Anis Matta menegaskan bahwa partainya memberikan keleluasaan kepada pengurus daerah untuk mengarahkan dukungannya bagi kandidat kepala daerah di Pilkada 2020. Ia menyatakan semua jabatan publik yang dipilih langsung oleh rakyat pasti memiliki banyak dinamika di lapangan.

“Oleh karena itu, sudah sepatutnya para pengurus partai di daerah yang lebih mengetahui dinamika tersebut. Itu prinsip dasar dari kebijakan Gelora dalam Pilkada ini,” tegasnya.
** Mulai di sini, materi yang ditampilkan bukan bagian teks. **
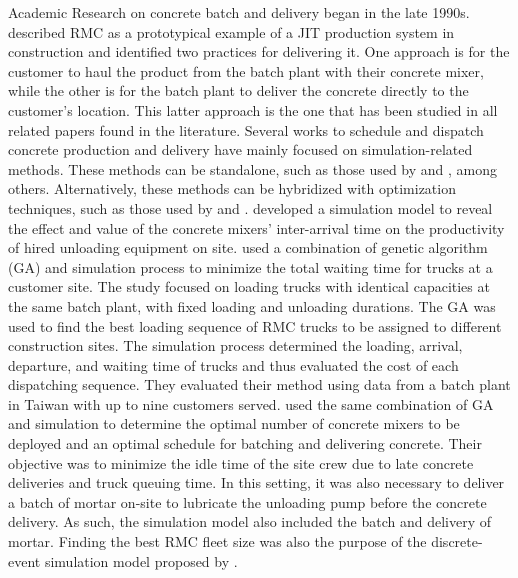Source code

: \documentclass{article}
\begin{document}
Academic Research on concrete batch and delivery began in the late 1990s. \cite{tommelein1999just} described RMC as a prototypical example of a JIT production system in construction and identified two practices for delivering it. One approach is for the customer to haul the product from the batch plant with their concrete mixer, while the other is for the batch plant to deliver the concrete directly to the customer's location. This latter approach is the one that has been studied in all related papers found in the literature. Several works to schedule and dispatch concrete production and delivery have mainly focused on simulation-related methods. These methods can be standalone, such as those used by \cite{zayed2001simulation, wang2001scheduling} and  \cite{panas_simulation_based_2013}, among others. Alternatively, these methods can be hybridized with optimization techniques, such as those used by \cite{feng2004optimizing} and \cite{lu2005optimized}. \cite{wang2001scheduling} developed a simulation model to reveal the effect and value of the concrete mixers' inter-arrival time on the productivity of hired unloading equipment on site. \cite{feng2004optimizing} used a combination of genetic algorithm (GA) and simulation process to minimize the total waiting time for trucks at a customer site. The study focused on loading trucks with identical capacities at the same batch plant, with fixed loading and unloading durations. The GA was used to find the best loading sequence of RMC trucks to be assigned to different construction sites. The simulation process determined the loading, arrival, departure, and waiting time of trucks and thus evaluated the cost of each dispatching sequence. They evaluated their method using data from a batch plant in Taiwan with up to nine customers served. \cite{lu2005optimized} used the same combination of GA and simulation to determine the optimal number of concrete mixers to be deployed and an optimal schedule for batching and delivering concrete. Their objective was to minimize the idle time of the site crew due to late concrete deliveries and truck queuing time. In this setting, it was also necessary to deliver a batch of mortar on-site to lubricate the unloading pump before the concrete delivery. As such, the simulation model also included the batch and delivery of mortar. Finding the best RMC fleet size was also the purpose of the discrete-event simulation model proposed by \cite{panas_simulation_based_2013}.
\end{document}
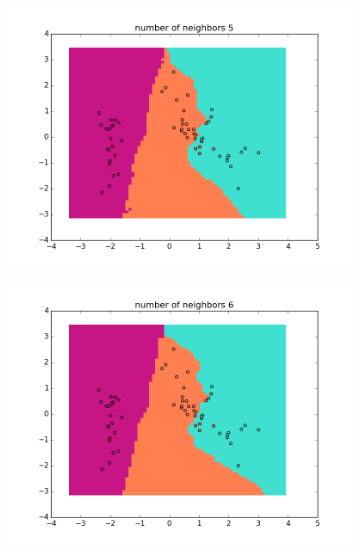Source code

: \documentclass{article}
\begin{document}
\begin{center}
\begin{figure}
\centering
        \begin{subfigure}[b]{0.48\textwidth}
                \centering
                \includegraphics[width=\linewidth]{figure_6}
        \end{subfigure}\hfill
        \begin{subfigure}[b]{0.48\textwidth}
                \centering
                \includegraphics[width=\linewidth]{figure_7}
        \end{subfigure}\hfill
        \label{fig:4}
 \end{figure}
       

\end{center}
\end{document}

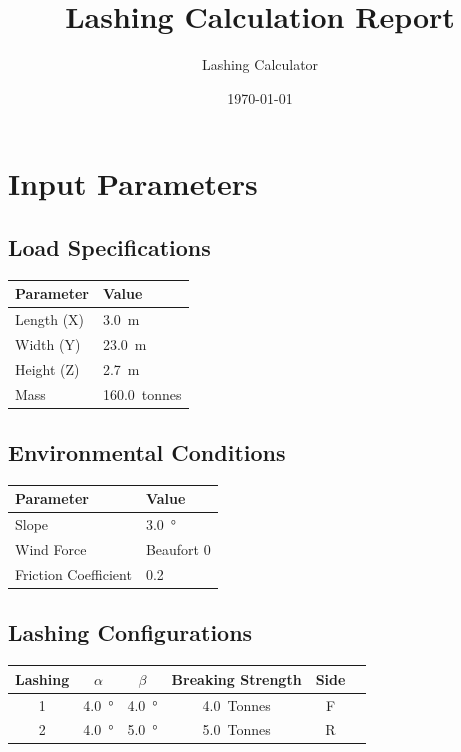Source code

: \documentclass[12pt]{article}
\title{Lashing Calculation Report}
\author{Lashing Calculator}
\date{\today}
\begin{document}
\maketitle

\section{Input Parameters}

\subsection{Load Specifications}
\begin{table}[H]
\centering
\begin{tabular}{ll}
\toprule
Parameter & Value \\
\midrule
Length (X) & \SI{3.0}{m} \\
Width (Y) & \SI{23.0}{m} \\
Height (Z) & \SI{2.7}{m} \\
Mass & \SI{160.0}{tonnes} \\
\bottomrule
\end{tabular}
\end{table}

\subsection{Environmental Conditions}
\begin{table}[H]
\centering
\begin{tabular}{ll}
\toprule
Parameter & Value \\
\midrule
Slope & \SI{3.0}{\degree} \\
Wind Force & Beaufort 0 \\
Friction Coefficient & 0.2 \\
\bottomrule
\end{tabular}
\end{table}

\subsection{Lashing Configurations}
\begin{table}[H]
\centering
\begin{tabular}{cccccc}
\toprule
Lashing & $\alpha$ & $\beta$ & Breaking Strength & Side \\
\midrule
1 & \SI{4.0}{\degree} & \SI{4.0}{\degree} & \SI{4.0}{Tonnes} & F \\
2 & \SI{4.0}{\degree} & \SI{5.0}{\degree} & \SI{5.0}{Tonnes} & R \\
\bottomrule
\end{tabular}
\end{table}
\end{document}
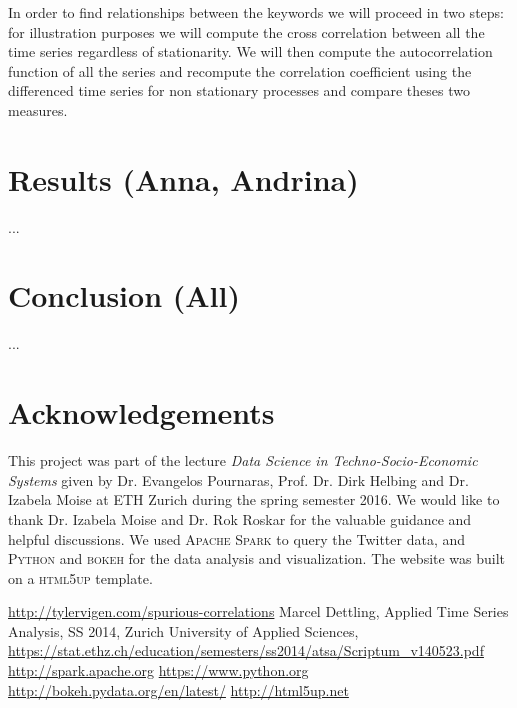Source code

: \documentclass[12pt, a4paper]{article}
\begin{document}
In order to find relationships between the keywords we will proceed in two steps: for illustration purposes we will compute the cross correlation between all the time series regardless of stationarity. We will then compute the autocorrelation function of all the series and recompute the correlation coefficient using the differenced time series for non stationary processes and compare theses two measures.

\section{Results (Anna, Andrina)}
...


\section{Conclusion (All)}
...


\section{Acknowledgements}
This project was part of the lecture \textit{Data Science in Techno-Socio-Economic Systems} given by Dr. Evangelos Pournaras, Prof. Dr. Dirk Helbing and Dr. Izabela Moise at ETH Zurich during the spring semester 2016. We would like to thank Dr. Izabela Moise and Dr. Rok Roskar for the valuable guidance and helpful discussions. We used \textsc{Apache Spark} \cite{spark}  to query the Twitter data, and \textsc{Python} \cite{python} and \textsc{bokeh} \cite{bokeh} for the data analysis and visualization. The website was built on a \textsc{html5up} \cite{html5up} template.

\begin{thebibliography}{9}

\url{http://tylervigen.com/spurious-correlations}
Marcel Dettling, Applied Time Series Analysis, SS 2014, Zurich University of Applied Sciences, 
\url{https://stat.ethz.ch/education/semesters/ss2014/atsa/Scriptum_v140523.pdf}
\url{http://spark.apache.org}
\url{https://www.python.org}
\url{http://bokeh.pydata.org/en/latest/}
\url{http://html5up.net}

\end{thebibliography}
\end{document}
Menurut Anis Matta, majunya Gibran dan Bobby dalam Pilkada 2020 tidak berkaitan dengan keinginan Jokowi untuk membangun dinasti politik di daerah.

Ia menilai setiap warga negara memiliki hak yang sama untuk mengikuti pemilihan secara langsung di Pilkada sesuai aturan yang berlaku. “Kalau jabatannya ‘diwariskan’ tanpa pemilihan langsung oleh rakyat baru bisa disebut dinasti,” pungkas Anis Matta.

Wakil Ketua Umum Partai Gelora Indonesia Fahri Hamzah mengatakan, dukungan Partai Gelora kapada anak dan menantu Jokowi, bukan berarti melanggengkan ‘dinasti politik’ kekuasaan. Sebab, dalam terminologi negara demokrasi, dinasti politik tidak ada karena semua dipilih melalui prosesi politik, bukan warisan kekuasaan secara turun-temurun.

“Dalam negara demokrasi tidak akan terjadi dinasti politik, sebab kekuasaan demokratis tidak diwariskan melalui darah secara turun temurun. Tapi dia dipilih melalui prosesi politik, orang yang masuk prosesi politik itu, belum tentu menang dan belum tentu juga kalah,” kata Fahri.

Menurut Fahri, dinasti politik saat ini hanya sebagai simbol saja seperti yang terjadi di Inggris, dimana pemerintahan yang dibentuk berdasarkan hasil pemilu yang demokratis. “Suara rakyat disahkan oleh raja. Dinasti Windsor yang berkuasa di Inggris di ‘kerangkeng’ hanya sebagai simbol saja,” katanya.

Di Indonesia sendiri, kata Fahri, juga pernah dipimpin oleh dinasti politik yang menurunkan kekuasaan secara turun temurun melalui ‘darah’ seorang raja, yakni pada masa Kerajaan Mataram kuno yang dipimpin Syailendra, Kerajaan Majapahit hingga Kerajaan Mataram baru yang dipimpin Panembahan Senopati (Danang Sutawijaya).

“Kalau sekarang di Indonesia, satu-satunya dinasti politik yang tersisa, ya Dinasti Hamengkubuwono di Yogyakarta sebagai kelanjutan Kerajaan Mataram baru. Itupun kekuasaanya disamakan dengan gubernur, harusnya dinasti itu dipertahankan sebagai kekuatan simbol saja, tidak perlu diberi kekuasaan yang bertanggung jawab publik,” katanya.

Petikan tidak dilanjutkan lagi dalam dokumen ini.